Exercise details: Transcribe the records below word for word, leaving every picture out.

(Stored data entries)
"""

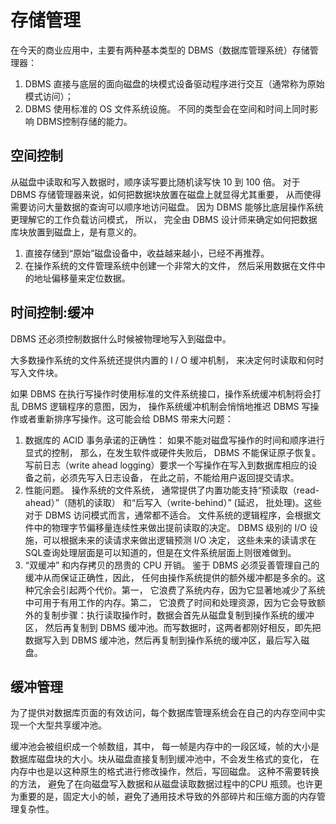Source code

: # 存储管理

在今天的商业应用中，主要有两种基本类型的 DBMS（数据库管理系统）存储管理器：

1. DBMS 直接与底层的面向磁盘的块模式设备驱动程序进行交互（通常称为原始模式访问）；
2. DBMS 使用标准的 OS 文件系统设施。
不同的类型会在空间和时间上同时影响 DBMS控制存储的能力。

## 空间控制

从磁盘中读取和写入数据时，顺序读写要比随机读写快 10 到 100 倍。 对于 DBMS 存储管理器来说，如何把数据块放置在磁盘上就显得尤其重要， 从而使得需要访问大量数据的查询可以顺序地访问磁盘。 因为 DBMS 能够比底层操作系统更理解它的工作负载访问模式， 所以， 完全由 DBMS 设计师来确定如何把数据库块放置到磁盘上，是有意义的。

1. 直接存储到“原始”磁盘设备中，收益越来越小，已经不再推荐。
2. 在操作系统的文件管理系统中创建一个非常大的文件， 然后采用数据在文件中的地址偏移量来定位数据。

## 时间控制:缓冲

DBMS 还必须控制数据什么时候被物理地写入到磁盘中。

大多数操作系统的文件系统还提供内置的 I / O 缓冲机制， 来决定何时读取和何时写入文件块。

如果 DBMS 在执行写操作时使用标准的文件系统接口，操作系统缓冲机制将会打乱 DBMS 逻辑程序的意图，因为， 操作系统缓冲机制会悄悄地推迟 DBMS 写操作或者重新排序写操作。这可能会给 DBMS 带来大问题：

1. 数据库的 ACID 事务承诺的正确性： 如果不能对磁盘写操作的时间和顺序进行显式的控制， 那么，在发生软件或硬件失败后， DBMS 不能保证原子恢复。 写前日志（write ahead logging）要求一个写操作在写入到数据库相应的设备之前，必须先写入日志设备， 在此之前，不能给用户返回提交请求。
2. 性能问题。 操作系统的文件系统， 通常提供了内置功能支持“预读取（read-ahead）”（随机的读取） 和“后写入（write-behind）” (延迟， 批处理)。这些对于 DBMS 访问模式而言，通常都不适合。 文件系统的逻辑程序，会根据文件中的物理字节偏移量连续性来做出提前读取的决定。 DBMS 级别的 I/O 设施，可以根据未来的读请求来做出逻辑预测 I/O 决定， 这些未来的读请求在 SQL查询处理层面是可以知道的，但是在文件系统层面上则很难做到。
3. “双缓冲” 和内存拷贝的昂贵的 CPU 开销。 鉴于 DBMS 必须妥善管理自己的缓冲从而保证正确性，因此， 任何由操作系统提供的额外缓冲都是多余的。这种冗余会引起两个代价。第一， 它浪费了系统内存，因为它显著地减少了系统中可用于有用工作的内存。第二， 它浪费了时间和处理资源，因为它会导致额外的复制步骤：执行读取操作时，数据会首先从磁盘复制到操作系统的缓冲区， 然后再复制到 DBMS 缓冲池。而写数据时，这两者都刚好相反，即先把数据写入到 DBMS 缓冲池，然后再复制到操作系统的缓冲区，最后写入磁盘。

## 缓冲管理

为了提供对数据库页面的有效访问，每个数据库管理系统会在自己的内存空间中实现一个大型共享缓冲池。

缓冲池会被组织成一个帧数组，其中， 每一帧是内存中的一段区域，帧的大小是数据库磁盘块的大小。块从磁盘直接复制到缓冲池中，不会发生格式的变化， 在内存中也是以这种原生的格式进行修改操作，然后，写回磁盘。 这种不需要转换的方法， 避免了在向磁盘写入数据和从磁盘读取数据过程中的CPU 瓶颈。也许更为重要的是，固定大小的帧，避免了通用技术导致的外部碎片和压缩方面的内存管理复杂性。
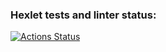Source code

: ### Hexlet tests and linter status:
[![Actions Status](https://github.com/LesoksVV/java-project-61/actions/workflows/hexlet-check.yml/badge.svg)](https://github.com/LesoksVV/java-project-61/actions)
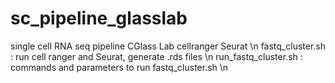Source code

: # sc_pipeline_glasslab
single cell RNA seq pipeline CGlass Lab cellranger Seurat \n
fastq_cluster.sh : run cell ranger and Seurat, generate .rds files \n
run_fastq_cluster.sh : commands and parameters to run fastq_cluster.sh \n
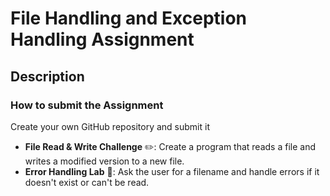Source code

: # File Handling and Exception Handling Assignment

## Description

### How to submit the Assignment

Create your own GitHub repository and submit it

* **File Read & Write Challenge** ✏️: Create a program that reads a file and writes a modified version to a new file.
* **Error Handling Lab** 🧪: Ask the user for a filename and handle errors if it doesn't exist or can't be read.

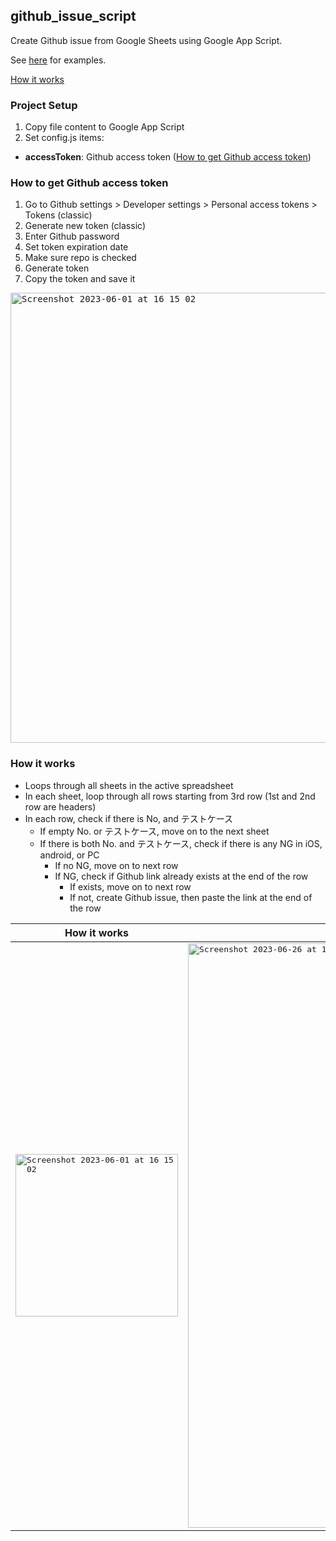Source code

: ## github_issue_script

Create Github issue from Google Sheets using Google App Script.

See [here](https://github.com/sodavinchheng-quad/github_issue_script/issues) for examples.

[How it works](#how-it-works)

### Project Setup

1. Copy file content to Google App Script
2. Set config.js items:
- **accessToken**: Github access token ([How to get Github access token](#how-to-get-github-access-token))

### <a name="how-to-get-github-access-token"></a> How to get Github access token
1. Go to Github settings > Developer settings > Personal access tokens > Tokens (classic)
2. Generate new token (classic)
3. Enter Github password
4. Set token expiration date
5. Make sure repo is checked
6. Generate token
7. Copy the token and save it

<kbd><img width="720" alt="Screenshot 2023-06-01 at 16 15 02" src="https://github.com/sodavinchheng-quad/github_issue_script/assets/108704153/f76f7ab1-e560-4171-90be-2b2a44472402"></kbd>

### <a name="how-it-works"></a> How it works

- Loops through all sheets in the active spreadsheet
- In each sheet, loop through all rows starting from 3rd row (1st and 2nd row are headers)
- In each row, check if there is No, and テストケース
  - If empty No. or テストケース, move on to the next sheet
  - If there is both No. and テストケース, check if there is any NG in iOS, android, or PC
    - If no NG, move on to next row
    - If NG, check if Github link already exists at the end of the row
      - If exists, move on to next row
      - If not, create Github issue, then paste the link at the end of the row

|How it works|Result|
|--|--|
|<kbd><img width="260" alt="Screenshot 2023-06-01 at 16 15 02" src="https://github.com/sodavinchheng-quad/github_issue_script/assets/108704153/abe23dbd-4cdd-46c7-8379-6210d7e86347"></kbd>|<kbd><img width="935" alt="Screenshot 2023-06-26 at 15 50 09" src="https://github.com/quadcojp/github_issue_script/assets/108704153/1276db5d-c24d-49cc-b209-c5fd9c806826">  </kbd>|

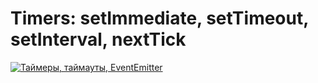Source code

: # Timers: setImmediate, setTimeout, setInterval, nextTick
[![Таймеры, таймауты, EventEmitter](https://img.youtube.com/vi/LK2jveAnRNg/0.jpg)](https://www.youtube.com/watch?v=LK2jveAnRNg)
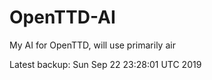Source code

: # OpenTTD-AI
My AI for OpenTTD, will use primarily air

Latest backup: Sun Sep 22 23:28:01 UTC 2019
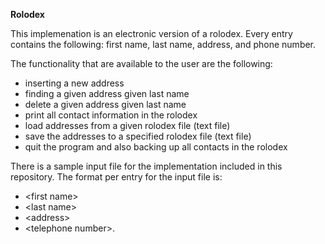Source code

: __Rolodex__

This implemenation is an electronic version of a rolodex. Every entry contains the following: first name, last name, address, and phone number.

The functionality that are available to the user are the following:
* inserting a new address
* finding a given address given last name
* delete a given address given last name
* print all contact information in the rolodex
* load addresses from a given rolodex file (text file)
* save the addresses to a specified rolodex file (text file)
* quit the program and also backing up all contacts in the rolodex

There is a sample input file for the implementation included in this repository.
The format per entry for the input file is:
* \<first name>
* \<last name>
* \<address>
* \<telephone number>.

"""

Problem solution:
Source code

: # 存储管理

在今天的商业应用中，主要有两种基本类型的 DBMS（数据库管理系统）存储管理器：

1. DBMS 直接与底层的面向磁盘的块模式设备驱动程序进行交互（通常称为原始模式访问）；
2. DBMS 使用标准的 OS 文件系统设施。
不同的类型会在空间和时间上同时影响 DBMS控制存储的能力。

## 空间控制

从磁盘中读取和写入数据时，顺序读写要比随机读写快 10 到 100 倍。 对于 DBMS 存储管理器来说，如何把数据块放置在磁盘上就显得尤其重要， 从而使得需要访问大量数据的查询可以顺序地访问磁盘。 因为 DBMS 能够比底层操作系统更理解它的工作负载访问模式， 所以， 完全由 DBMS 设计师来确定如何把数据库块放置到磁盘上，是有意义的。

1. 直接存储到“原始”磁盘设备中，收益越来越小，已经不再推荐。
2. 在操作系统的文件管理系统中创建一个非常大的文件， 然后采用数据在文件中的地址偏移量来定位数据。

## 时间控制:缓冲

DBMS 还必须控制数据什么时候被物理地写入到磁盘中。

大多数操作系统的文件系统还提供内置的 I / O 缓冲机制， 来决定何时读取和何时写入文件块。

如果 DBMS 在执行写操作时使用标准的文件系统接口，操作系统缓冲机制将会打乱 DBMS 逻辑程序的意图，因为， 操作系统缓冲机制会悄悄地推迟 DBMS 写操作或者重新排序写操作。这可能会给 DBMS 带来大问题：

1. 数据库的 ACID 事务承诺的正确性： 如果不能对磁盘写操作的时间和顺序进行显式的控制， 那么，在发生软件或硬件失败后， DBMS 不能保证原子恢复。 写前日志（write ahead logging）要求一个写操作在写入到数据库相应的设备之前，必须先写入日志设备， 在此之前，不能给用户返回提交请求。
2. 性能问题。 操作系统的文件系统， 通常提供了内置功能支持“预读取（read-ahead）”（随机的读取） 和“后写入（write-behind）” (延迟， 批处理)。这些对于 DBMS 访问模式而言，通常都不适合。 文件系统的逻辑程序，会根据文件中的物理字节偏移量连续性来做出提前读取的决定。 DBMS 级别的 I/O 设施，可以根据未来的读请求来做出逻辑预测 I/O 决定， 这些未来的读请求在 SQL查询处理层面是可以知道的，但是在文件系统层面上则很难做到。
3. “双缓冲” 和内存拷贝的昂贵的 CPU 开销。 鉴于 DBMS 必须妥善管理自己的缓冲从而保证正确性，因此， 任何由操作系统提供的额外缓冲都是多余的。这种冗余会引起两个代价。第一， 它浪费了系统内存，因为它显著地减少了系统中可用于有用工作的内存。第二， 它浪费了时间和处理资源，因为它会导致额外的复制步骤：执行读取操作时，数据会首先从磁盘复制到操作系统的缓冲区， 然后再复制到 DBMS 缓冲池。而写数据时，这两者都刚好相反，即先把数据写入到 DBMS 缓冲池，然后再复制到操作系统的缓冲区，最后写入磁盘。

## 缓冲管理

为了提供对数据库页面的有效访问，每个数据库管理系统会在自己的内存空间中实现一个大型共享缓冲池。

缓冲池会被组织成一个帧数组，其中， 每一帧是内存中的一段区域，帧的大小是数据库磁盘块的大小。块从磁盘直接复制到缓冲池中，不会发生格式的变化， 在内存中也是以这种原生的格式进行修改操作，然后，写回磁盘。 这种不需要转换的方法， 避免了在向磁盘写入数据和从磁盘读取数据过程中的CPU 瓶颈。也许更为重要的是，固定大小的帧，避免了通用技术导致的外部碎片和压缩方面的内存管理复杂性。
Source code

: ### Hexlet tests and linter status:
[![Actions Status](https://github.com/LesoksVV/java-project-61/actions/workflows/hexlet-check.yml/badge.svg)](https://github.com/LesoksVV/java-project-61/actions)
Source code

: # sc_pipeline_glasslab
single cell RNA seq pipeline CGlass Lab cellranger Seurat \n
fastq_cluster.sh : run cell ranger and Seurat, generate .rds files \n
run_fastq_cluster.sh : commands and parameters to run fastq_cluster.sh \n
Source code

: # File Handling and Exception Handling Assignment

## Description

### How to submit the Assignment

Create your own GitHub repository and submit it

* **File Read & Write Challenge** ✏️: Create a program that reads a file and writes a modified version to a new file.
* **Error Handling Lab** 🧪: Ask the user for a filename and handle errors if it doesn't exist or can't be read.

Source code

: ## github_issue_script

Create Github issue from Google Sheets using Google App Script.

See [here](https://github.com/sodavinchheng-quad/github_issue_script/issues) for examples.

[How it works](#how-it-works)

### Project Setup

1. Copy file content to Google App Script
2. Set config.js items:
- **accessToken**: Github access token ([How to get Github access token](#how-to-get-github-access-token))

### <a name="how-to-get-github-access-token"></a> How to get Github access token
1. Go to Github settings > Developer settings > Personal access tokens > Tokens (classic)
2. Generate new token (classic)
3. Enter Github password
4. Set token expiration date
5. Make sure repo is checked
6. Generate token
7. Copy the token and save it

<kbd><img width="720" alt="Screenshot 2023-06-01 at 16 15 02" src="https://github.com/sodavinchheng-quad/github_issue_script/assets/108704153/f76f7ab1-e560-4171-90be-2b2a44472402"></kbd>

### <a name="how-it-works"></a> How it works

- Loops through all sheets in the active spreadsheet
- In each sheet, loop through all rows starting from 3rd row (1st and 2nd row are headers)
- In each row, check if there is No, and テストケース
  - If empty No. or テストケース, move on to the next sheet
  - If there is both No. and テストケース, check if there is any NG in iOS, android, or PC
    - If no NG, move on to next row
    - If NG, check if Github link already exists at the end of the row
      - If exists, move on to next row
      - If not, create Github issue, then paste the link at the end of the row

|How it works|Result|
|--|--|
|<kbd><img width="260" alt="Screenshot 2023-06-01 at 16 15 02" src="https://github.com/sodavinchheng-quad/github_issue_script/assets/108704153/abe23dbd-4cdd-46c7-8379-6210d7e86347"></kbd>|<kbd><img width="935" alt="Screenshot 2023-06-26 at 15 50 09" src="https://github.com/quadcojp/github_issue_script/assets/108704153/1276db5d-c24d-49cc-b209-c5fd9c806826">  </kbd>|

Source code

: # Timers: setImmediate, setTimeout, setInterval, nextTick
[![Таймеры, таймауты, EventEmitter](https://img.youtube.com/vi/LK2jveAnRNg/0.jpg)](https://www.youtube.com/watch?v=LK2jveAnRNg)
Source code

: # OpenTTD-AI
My AI for OpenTTD, will use primarily air

Latest backup: Sun Sep 22 23:28:01 UTC 2019
Source code

: __Rolodex__

This implemenation is an electronic version of a rolodex. Every entry contains the following: first name, last name, address, and phone number.

The functionality that are available to the user are the following:
* inserting a new address
* finding a given address given last name
* delete a given address given last name
* print all contact information in the rolodex
* load addresses from a given rolodex file (text file)
* save the addresses to a specified rolodex file (text file)
* quit the program and also backing up all contacts in the rolodex

There is a sample input file for the implementation included in this repository.
The format per entry for the input file is:
* \<first name>
* \<last name>
* \<address>
* \<telephone number>.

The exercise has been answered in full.